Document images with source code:
════
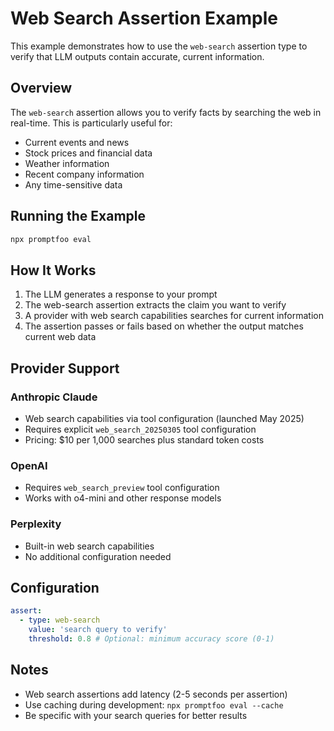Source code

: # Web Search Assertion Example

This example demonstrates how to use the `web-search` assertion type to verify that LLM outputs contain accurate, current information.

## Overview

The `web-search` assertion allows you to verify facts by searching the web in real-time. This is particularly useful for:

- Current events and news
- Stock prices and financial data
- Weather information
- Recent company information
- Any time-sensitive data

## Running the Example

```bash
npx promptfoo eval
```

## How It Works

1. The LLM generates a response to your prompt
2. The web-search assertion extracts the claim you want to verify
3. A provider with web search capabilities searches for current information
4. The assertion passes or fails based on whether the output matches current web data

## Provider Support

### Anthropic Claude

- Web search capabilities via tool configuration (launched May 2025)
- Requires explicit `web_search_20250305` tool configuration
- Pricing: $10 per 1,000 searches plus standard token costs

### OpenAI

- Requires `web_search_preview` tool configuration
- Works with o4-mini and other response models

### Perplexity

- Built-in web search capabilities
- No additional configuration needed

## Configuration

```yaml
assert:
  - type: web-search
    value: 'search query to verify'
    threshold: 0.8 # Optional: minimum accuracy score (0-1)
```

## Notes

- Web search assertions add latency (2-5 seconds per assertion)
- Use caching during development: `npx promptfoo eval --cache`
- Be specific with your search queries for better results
════
* _INSTRUCTIONS TO FOLLOW_: Copy out all the data without changing anything, and drop the pictures.

* _SOLUTION TO THIS TASK_:
Source code

: # Web Search Assertion Example

This example demonstrates how to use the `web-search` assertion type to verify that LLM outputs contain accurate, current information.

## Overview

The `web-search` assertion allows you to verify facts by searching the web in real-time. This is particularly useful for:

- Current events and news
- Stock prices and financial data
- Weather information
- Recent company information
- Any time-sensitive data

## Running the Example

```bash
npx promptfoo eval
```

## How It Works

1. The LLM generates a response to your prompt
2. The web-search assertion extracts the claim you want to verify
3. A provider with web search capabilities searches for current information
4. The assertion passes or fails based on whether the output matches current web data

## Provider Support

### Anthropic Claude

- Web search capabilities via tool configuration (launched May 2025)
- Requires explicit `web_search_20250305` tool configuration
- Pricing: $10 per 1,000 searches plus standard token costs

### OpenAI

- Requires `web_search_preview` tool configuration
- Works with o4-mini and other response models

### Perplexity

- Built-in web search capabilities
- No additional configuration needed

## Configuration

```yaml
assert:
  - type: web-search
    value: 'search query to verify'
    threshold: 0.8 # Optional: minimum accuracy score (0-1)
```

## Notes

- Web search assertions add latency (2-5 seconds per assertion)
- Use caching during development: `npx promptfoo eval --cache`
- Be specific with your search queries for better results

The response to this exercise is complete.